▸ Your goal: Scan the listing for "into" and copy out each line that has it.
***** Material supplied
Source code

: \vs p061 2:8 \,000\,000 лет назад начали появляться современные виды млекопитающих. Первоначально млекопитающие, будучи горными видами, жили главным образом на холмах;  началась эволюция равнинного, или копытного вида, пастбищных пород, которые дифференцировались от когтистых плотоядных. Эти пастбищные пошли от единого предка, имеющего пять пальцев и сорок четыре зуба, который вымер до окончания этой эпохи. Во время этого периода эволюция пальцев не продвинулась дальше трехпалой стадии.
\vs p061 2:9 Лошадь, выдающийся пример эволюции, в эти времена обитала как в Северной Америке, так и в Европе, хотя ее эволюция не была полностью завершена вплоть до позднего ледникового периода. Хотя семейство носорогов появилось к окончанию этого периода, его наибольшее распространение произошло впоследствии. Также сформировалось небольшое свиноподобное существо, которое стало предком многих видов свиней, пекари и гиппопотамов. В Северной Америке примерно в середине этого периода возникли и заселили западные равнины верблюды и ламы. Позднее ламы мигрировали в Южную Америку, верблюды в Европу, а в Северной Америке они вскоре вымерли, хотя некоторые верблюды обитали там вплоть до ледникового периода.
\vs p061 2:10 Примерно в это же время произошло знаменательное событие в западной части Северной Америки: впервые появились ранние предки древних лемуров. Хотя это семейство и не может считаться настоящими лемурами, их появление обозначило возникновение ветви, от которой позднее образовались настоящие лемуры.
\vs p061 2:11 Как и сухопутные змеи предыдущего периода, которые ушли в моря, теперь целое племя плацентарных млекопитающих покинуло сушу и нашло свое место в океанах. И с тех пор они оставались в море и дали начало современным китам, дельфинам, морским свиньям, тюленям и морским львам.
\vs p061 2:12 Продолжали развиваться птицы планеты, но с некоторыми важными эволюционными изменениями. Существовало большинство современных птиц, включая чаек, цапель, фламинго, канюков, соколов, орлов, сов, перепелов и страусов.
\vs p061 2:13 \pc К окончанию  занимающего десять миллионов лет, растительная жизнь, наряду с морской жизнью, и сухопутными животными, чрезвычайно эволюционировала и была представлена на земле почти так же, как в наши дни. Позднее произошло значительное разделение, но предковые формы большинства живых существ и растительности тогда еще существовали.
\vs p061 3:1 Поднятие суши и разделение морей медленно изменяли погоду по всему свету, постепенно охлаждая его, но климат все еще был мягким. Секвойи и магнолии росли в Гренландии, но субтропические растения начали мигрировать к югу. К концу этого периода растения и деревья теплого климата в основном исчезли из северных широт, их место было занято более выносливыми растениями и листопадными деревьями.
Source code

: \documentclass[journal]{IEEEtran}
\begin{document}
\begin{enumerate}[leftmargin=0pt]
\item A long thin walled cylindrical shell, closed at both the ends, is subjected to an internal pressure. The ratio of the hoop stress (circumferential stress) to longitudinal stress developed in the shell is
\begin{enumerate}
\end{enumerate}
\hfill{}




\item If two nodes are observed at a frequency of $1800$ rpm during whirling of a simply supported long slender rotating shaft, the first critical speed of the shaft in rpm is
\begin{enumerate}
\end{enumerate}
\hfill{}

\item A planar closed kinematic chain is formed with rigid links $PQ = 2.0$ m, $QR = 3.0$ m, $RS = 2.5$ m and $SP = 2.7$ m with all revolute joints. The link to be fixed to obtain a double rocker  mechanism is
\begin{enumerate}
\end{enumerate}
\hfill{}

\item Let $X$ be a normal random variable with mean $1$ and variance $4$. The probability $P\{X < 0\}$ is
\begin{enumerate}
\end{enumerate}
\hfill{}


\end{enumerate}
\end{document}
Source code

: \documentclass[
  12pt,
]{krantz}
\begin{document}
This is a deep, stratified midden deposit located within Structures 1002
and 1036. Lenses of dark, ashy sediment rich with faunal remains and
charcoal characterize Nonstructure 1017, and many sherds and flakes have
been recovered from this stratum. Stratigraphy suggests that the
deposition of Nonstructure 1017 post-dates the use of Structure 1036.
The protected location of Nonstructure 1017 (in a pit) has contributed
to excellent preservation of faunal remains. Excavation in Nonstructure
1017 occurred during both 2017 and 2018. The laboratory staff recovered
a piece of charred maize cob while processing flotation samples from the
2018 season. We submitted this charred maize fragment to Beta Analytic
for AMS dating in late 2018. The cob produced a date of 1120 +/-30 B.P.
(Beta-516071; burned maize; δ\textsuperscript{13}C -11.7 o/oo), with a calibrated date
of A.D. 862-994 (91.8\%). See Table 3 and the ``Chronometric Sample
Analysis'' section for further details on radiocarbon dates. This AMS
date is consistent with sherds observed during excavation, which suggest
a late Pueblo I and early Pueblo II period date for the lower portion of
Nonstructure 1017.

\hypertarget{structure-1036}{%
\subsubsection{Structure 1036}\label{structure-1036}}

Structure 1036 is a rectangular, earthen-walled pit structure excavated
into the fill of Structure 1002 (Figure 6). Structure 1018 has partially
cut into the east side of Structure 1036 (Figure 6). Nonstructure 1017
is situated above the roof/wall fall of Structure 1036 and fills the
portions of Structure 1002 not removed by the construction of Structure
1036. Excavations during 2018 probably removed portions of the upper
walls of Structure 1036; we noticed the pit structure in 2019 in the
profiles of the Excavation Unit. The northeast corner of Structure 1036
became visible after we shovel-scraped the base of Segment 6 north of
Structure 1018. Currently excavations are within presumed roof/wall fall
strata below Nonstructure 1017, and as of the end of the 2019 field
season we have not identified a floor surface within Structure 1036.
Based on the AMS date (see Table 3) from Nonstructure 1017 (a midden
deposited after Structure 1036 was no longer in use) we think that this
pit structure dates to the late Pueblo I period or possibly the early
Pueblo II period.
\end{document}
**********
▸ Task response:
into the fill of Structure 1002 (Figure 6). Structure 1018 has partially
cut into the east side of Structure 1036 (Figure 6). Nonstructure 1017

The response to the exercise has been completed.